**PROBLEM TO SOLVE:** Once you find the line containing "involves adding a" in the data below, copy it and each following line exactly, up to and including the line containing "By default the", and nothing else.

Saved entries
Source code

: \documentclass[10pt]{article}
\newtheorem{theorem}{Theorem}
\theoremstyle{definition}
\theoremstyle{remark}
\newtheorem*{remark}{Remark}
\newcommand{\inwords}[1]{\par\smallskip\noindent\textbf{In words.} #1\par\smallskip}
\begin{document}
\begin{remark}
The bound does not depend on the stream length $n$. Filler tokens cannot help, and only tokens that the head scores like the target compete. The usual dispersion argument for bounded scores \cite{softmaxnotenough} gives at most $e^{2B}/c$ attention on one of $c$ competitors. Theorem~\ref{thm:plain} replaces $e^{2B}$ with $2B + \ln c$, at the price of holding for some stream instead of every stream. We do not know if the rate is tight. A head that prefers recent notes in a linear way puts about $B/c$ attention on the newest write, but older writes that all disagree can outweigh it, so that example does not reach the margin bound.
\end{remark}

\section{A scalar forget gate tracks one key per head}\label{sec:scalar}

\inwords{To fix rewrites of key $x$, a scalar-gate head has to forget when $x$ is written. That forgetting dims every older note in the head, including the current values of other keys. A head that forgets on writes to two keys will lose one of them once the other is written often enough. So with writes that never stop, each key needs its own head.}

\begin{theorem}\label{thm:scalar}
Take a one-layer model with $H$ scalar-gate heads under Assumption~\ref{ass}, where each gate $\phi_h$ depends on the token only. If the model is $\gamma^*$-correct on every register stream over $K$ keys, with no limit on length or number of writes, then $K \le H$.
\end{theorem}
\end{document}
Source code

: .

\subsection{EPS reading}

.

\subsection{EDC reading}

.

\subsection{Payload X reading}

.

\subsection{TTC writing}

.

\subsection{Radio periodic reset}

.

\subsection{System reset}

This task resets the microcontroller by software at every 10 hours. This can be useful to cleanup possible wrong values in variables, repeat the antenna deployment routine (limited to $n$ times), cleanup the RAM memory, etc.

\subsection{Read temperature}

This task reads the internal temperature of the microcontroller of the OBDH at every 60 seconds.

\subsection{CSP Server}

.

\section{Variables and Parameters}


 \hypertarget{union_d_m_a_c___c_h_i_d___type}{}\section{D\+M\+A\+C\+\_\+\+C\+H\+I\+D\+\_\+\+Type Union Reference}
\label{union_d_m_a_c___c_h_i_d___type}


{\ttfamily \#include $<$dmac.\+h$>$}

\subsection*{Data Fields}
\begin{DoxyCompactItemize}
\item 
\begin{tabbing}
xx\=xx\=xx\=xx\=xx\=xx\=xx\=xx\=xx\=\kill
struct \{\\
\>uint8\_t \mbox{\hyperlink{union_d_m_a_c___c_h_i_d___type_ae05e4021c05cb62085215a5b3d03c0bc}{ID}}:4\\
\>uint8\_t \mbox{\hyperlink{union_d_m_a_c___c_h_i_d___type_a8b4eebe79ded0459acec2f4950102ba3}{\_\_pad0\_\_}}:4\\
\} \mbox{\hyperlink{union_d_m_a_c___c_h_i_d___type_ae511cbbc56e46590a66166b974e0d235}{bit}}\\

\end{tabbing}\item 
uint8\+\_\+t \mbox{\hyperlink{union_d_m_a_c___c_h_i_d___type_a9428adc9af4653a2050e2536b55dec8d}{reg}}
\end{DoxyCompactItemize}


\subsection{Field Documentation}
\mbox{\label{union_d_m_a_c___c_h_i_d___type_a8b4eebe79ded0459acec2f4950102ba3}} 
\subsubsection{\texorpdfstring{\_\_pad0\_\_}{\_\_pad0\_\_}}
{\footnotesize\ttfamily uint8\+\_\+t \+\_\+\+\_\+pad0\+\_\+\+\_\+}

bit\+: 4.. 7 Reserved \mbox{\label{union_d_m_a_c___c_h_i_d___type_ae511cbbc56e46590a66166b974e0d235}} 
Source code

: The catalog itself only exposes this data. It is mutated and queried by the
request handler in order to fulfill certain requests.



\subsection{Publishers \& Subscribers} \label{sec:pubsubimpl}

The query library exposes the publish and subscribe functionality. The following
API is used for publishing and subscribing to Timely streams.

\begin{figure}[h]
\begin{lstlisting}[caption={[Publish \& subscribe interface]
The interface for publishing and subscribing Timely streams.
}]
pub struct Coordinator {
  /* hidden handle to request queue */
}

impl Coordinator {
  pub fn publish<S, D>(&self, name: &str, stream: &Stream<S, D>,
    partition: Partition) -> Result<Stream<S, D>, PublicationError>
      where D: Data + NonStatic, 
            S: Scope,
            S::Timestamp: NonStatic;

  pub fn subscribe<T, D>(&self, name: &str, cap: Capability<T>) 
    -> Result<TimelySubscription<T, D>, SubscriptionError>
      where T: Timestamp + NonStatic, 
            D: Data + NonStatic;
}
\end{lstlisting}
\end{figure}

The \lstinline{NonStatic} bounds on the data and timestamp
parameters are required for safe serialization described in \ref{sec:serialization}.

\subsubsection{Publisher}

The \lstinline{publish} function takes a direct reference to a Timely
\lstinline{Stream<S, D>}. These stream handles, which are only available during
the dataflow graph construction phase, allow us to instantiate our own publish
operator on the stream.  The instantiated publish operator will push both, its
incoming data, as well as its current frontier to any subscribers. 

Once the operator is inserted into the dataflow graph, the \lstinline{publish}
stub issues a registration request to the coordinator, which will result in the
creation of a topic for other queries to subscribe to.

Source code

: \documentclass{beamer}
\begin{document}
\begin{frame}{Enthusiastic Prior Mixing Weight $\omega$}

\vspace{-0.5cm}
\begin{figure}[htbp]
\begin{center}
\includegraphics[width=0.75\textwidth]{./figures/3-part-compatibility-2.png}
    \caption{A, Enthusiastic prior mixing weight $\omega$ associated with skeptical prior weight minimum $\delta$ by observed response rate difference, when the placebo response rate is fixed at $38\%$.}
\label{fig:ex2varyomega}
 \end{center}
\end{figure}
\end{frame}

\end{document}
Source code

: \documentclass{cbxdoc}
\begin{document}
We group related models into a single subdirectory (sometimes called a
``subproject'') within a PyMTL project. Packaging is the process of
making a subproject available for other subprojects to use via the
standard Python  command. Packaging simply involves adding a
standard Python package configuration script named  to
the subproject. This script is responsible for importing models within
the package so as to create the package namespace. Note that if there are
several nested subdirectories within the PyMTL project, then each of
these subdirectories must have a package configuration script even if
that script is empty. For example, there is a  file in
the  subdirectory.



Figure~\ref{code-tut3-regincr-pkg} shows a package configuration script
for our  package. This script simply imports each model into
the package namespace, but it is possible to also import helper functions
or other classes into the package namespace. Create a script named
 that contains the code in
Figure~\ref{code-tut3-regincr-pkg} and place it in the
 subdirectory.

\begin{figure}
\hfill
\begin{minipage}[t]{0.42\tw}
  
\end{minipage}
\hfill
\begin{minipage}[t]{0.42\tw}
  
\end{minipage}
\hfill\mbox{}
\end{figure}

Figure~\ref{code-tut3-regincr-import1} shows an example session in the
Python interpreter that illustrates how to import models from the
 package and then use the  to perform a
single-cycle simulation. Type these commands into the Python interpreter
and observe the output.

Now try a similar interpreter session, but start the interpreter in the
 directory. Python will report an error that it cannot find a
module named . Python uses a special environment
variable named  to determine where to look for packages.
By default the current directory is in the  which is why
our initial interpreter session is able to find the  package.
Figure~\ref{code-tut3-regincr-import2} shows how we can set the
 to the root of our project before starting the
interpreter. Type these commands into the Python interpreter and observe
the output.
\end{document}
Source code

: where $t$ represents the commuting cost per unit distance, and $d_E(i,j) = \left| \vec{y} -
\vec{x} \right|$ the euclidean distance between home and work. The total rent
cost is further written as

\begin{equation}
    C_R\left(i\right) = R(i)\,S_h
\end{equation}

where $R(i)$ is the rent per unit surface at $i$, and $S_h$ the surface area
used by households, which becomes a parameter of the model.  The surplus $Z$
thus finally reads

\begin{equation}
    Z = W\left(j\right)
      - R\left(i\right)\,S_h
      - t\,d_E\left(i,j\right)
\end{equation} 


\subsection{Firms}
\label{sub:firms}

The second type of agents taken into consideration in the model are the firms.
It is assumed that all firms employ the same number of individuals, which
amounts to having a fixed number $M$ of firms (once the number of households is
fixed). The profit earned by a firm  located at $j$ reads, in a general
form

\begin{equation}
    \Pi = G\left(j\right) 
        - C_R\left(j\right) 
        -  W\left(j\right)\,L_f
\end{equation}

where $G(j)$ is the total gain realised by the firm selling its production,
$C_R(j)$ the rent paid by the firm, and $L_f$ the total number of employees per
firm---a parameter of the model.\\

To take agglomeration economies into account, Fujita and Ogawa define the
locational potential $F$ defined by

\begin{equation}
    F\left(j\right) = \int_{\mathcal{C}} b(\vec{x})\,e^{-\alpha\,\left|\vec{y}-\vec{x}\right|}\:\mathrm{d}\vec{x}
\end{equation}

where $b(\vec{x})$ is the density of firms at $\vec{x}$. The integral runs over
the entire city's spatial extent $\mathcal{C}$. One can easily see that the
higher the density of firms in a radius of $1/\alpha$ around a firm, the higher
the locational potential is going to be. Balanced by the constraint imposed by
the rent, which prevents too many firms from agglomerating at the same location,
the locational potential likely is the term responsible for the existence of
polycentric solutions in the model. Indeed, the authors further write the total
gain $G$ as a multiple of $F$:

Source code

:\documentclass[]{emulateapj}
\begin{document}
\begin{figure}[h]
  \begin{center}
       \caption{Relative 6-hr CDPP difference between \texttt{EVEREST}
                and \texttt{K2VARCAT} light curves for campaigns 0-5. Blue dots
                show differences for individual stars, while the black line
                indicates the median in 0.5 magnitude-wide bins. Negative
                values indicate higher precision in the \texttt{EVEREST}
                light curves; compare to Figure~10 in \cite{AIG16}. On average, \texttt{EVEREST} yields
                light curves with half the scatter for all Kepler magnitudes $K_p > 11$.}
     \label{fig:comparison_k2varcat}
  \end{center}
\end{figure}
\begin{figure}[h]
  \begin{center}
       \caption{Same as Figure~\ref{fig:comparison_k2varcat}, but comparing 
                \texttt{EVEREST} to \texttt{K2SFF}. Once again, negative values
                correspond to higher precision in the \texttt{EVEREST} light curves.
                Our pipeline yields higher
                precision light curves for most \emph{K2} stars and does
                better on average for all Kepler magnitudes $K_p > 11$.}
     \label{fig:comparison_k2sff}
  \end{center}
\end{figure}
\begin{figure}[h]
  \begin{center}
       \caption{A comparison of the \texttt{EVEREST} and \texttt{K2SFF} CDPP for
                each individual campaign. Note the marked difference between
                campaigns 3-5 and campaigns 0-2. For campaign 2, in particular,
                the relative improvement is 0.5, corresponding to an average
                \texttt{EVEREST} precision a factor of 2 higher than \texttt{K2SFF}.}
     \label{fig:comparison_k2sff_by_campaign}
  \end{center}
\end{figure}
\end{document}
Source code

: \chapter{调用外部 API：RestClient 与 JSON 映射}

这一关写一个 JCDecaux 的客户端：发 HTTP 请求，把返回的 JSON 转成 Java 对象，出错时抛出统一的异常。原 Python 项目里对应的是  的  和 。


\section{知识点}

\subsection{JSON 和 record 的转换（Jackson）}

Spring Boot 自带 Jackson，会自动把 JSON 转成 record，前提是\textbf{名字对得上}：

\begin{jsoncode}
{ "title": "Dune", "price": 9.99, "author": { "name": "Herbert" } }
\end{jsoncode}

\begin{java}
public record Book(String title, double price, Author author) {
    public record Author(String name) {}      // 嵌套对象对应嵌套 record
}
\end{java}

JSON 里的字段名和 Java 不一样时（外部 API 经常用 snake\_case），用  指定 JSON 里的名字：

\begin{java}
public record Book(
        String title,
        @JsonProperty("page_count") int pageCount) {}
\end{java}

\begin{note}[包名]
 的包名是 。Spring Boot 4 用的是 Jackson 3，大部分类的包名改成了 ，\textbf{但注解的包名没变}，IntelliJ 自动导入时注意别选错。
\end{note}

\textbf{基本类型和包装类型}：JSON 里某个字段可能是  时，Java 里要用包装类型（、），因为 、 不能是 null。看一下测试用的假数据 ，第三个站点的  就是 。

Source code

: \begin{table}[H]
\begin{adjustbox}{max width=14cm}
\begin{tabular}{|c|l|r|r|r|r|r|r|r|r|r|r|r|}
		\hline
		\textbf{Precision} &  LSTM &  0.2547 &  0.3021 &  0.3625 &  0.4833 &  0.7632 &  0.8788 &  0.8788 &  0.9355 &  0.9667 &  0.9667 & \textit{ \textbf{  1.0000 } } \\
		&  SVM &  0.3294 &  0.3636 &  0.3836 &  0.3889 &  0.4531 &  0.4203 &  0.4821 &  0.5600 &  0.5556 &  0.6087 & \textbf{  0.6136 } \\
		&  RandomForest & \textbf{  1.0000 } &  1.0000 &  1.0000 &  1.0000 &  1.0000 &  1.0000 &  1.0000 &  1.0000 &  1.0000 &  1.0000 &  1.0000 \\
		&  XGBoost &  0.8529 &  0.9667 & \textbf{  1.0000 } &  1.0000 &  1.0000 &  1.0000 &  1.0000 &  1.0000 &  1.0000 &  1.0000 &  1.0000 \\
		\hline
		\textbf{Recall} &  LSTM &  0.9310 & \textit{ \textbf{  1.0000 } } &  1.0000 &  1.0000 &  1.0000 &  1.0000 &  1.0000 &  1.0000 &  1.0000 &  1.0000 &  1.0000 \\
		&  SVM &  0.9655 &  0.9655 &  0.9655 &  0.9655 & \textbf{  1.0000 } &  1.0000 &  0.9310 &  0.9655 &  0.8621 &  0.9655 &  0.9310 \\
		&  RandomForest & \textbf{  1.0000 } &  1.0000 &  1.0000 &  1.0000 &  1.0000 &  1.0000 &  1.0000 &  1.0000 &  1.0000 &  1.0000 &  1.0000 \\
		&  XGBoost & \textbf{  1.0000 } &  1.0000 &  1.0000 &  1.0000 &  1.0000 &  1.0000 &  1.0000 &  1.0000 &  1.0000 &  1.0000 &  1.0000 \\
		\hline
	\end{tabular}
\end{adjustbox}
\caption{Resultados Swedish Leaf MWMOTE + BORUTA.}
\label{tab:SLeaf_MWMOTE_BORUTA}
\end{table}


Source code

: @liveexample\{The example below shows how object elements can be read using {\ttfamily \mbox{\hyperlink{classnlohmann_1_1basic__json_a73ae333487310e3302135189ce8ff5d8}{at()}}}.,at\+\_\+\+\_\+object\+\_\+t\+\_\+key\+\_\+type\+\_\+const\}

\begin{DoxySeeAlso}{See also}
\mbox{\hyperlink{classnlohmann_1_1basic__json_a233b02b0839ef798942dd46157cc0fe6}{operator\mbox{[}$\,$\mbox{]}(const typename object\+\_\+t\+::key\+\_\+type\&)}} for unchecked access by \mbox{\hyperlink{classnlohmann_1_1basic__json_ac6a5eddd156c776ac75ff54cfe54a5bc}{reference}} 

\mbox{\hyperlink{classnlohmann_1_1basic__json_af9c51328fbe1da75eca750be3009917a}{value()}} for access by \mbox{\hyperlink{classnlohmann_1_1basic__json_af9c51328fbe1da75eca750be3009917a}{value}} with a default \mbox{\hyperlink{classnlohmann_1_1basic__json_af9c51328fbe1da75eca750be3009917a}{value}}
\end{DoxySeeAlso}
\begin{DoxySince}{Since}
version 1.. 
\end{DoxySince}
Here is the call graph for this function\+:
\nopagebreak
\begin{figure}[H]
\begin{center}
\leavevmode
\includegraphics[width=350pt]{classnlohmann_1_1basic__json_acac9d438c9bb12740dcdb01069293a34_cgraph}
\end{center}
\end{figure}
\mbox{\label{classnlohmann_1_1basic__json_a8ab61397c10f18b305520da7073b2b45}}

**ANSWER TO THIS PROBLEM:**
standard Python  command. Packaging simply involves adding a
standard Python package configuration script named  to
the subproject. This script is responsible for importing models within
the package so as to create the package namespace. Note that if there are
several nested subdirectories within the PyMTL project, then each of
these subdirectories must have a package configuration script even if
that script is empty. For example, there is a  file in
the  subdirectory.



Figure~\ref{code-tut3-regincr-pkg} shows a package configuration script
for our  package. This script simply imports each model into
the package namespace, but it is possible to also import helper functions
or other classes into the package namespace. Create a script named
 that contains the code in
Figure~\ref{code-tut3-regincr-pkg} and place it in the
 subdirectory.

\begin{figure}
\hfill
\begin{minipage}[t]{0.42\tw}
  
\end{minipage}
\hfill
\begin{minipage}[t]{0.42\tw}
  
\end{minipage}
\hfill\mbox{}
\end{figure}

Figure~\ref{code-tut3-regincr-import1} shows an example session in the
Python interpreter that illustrates how to import models from the
 package and then use the  to perform a
single-cycle simulation. Type these commands into the Python interpreter
and observe the output.

Now try a similar interpreter session, but start the interpreter in the
 directory. Python will report an error that it cannot find a
module named . Python uses a special environment
variable named  to determine where to look for packages.
By default the current directory is in the  which is why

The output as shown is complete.